> _Requirement_
Find each line below that includes "left", then copy it.
###
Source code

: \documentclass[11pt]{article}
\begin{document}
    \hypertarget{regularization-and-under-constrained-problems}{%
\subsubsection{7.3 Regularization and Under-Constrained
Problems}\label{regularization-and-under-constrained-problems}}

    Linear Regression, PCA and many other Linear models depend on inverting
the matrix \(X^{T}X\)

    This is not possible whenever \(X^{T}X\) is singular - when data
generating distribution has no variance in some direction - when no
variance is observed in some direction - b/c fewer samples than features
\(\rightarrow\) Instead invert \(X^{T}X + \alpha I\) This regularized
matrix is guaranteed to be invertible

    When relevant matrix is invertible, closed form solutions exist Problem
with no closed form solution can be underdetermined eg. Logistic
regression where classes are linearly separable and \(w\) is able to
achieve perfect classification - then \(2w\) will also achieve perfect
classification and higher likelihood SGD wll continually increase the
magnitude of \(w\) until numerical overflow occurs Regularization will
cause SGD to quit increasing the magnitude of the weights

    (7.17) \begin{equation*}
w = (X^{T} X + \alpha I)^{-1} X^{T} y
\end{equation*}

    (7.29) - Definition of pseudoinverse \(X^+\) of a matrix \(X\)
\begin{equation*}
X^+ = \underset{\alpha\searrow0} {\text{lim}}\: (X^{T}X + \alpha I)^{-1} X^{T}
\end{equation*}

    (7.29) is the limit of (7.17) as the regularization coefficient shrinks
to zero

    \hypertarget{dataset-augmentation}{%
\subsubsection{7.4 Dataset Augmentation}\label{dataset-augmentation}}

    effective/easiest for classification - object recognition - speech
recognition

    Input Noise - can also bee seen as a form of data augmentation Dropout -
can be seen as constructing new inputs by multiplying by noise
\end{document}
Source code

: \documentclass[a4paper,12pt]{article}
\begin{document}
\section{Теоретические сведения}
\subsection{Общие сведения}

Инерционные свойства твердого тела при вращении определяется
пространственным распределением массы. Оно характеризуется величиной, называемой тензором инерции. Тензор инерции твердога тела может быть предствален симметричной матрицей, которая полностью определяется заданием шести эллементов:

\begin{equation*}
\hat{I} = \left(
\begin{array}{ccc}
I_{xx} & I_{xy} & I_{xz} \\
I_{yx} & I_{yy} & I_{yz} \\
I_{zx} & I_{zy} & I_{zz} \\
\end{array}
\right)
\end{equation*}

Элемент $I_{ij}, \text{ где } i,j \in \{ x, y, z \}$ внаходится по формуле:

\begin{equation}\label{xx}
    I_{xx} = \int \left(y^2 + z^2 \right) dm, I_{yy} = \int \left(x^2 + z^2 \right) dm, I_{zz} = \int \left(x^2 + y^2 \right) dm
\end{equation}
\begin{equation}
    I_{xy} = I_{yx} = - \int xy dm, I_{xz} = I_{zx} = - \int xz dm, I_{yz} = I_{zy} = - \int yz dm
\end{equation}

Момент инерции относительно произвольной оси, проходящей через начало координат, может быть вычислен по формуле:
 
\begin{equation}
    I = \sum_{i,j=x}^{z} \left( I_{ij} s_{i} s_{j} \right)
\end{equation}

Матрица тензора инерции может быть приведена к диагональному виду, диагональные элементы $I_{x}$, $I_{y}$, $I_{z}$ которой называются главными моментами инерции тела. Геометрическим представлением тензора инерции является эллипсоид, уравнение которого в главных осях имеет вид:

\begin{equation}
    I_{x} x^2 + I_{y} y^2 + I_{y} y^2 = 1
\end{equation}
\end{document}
###
> _Exercise result_
\hat{I} = \left(
    I_{xx} = \int \left(y^2 + z^2 \right) dm, I_{yy} = \int \left(x^2 + z^2 \right) dm, I_{zz} = \int \left(x^2 + y^2 \right) dm
    I = \sum_{i,j=x}^{z} \left( I_{ij} s_{i} s_{j} \right)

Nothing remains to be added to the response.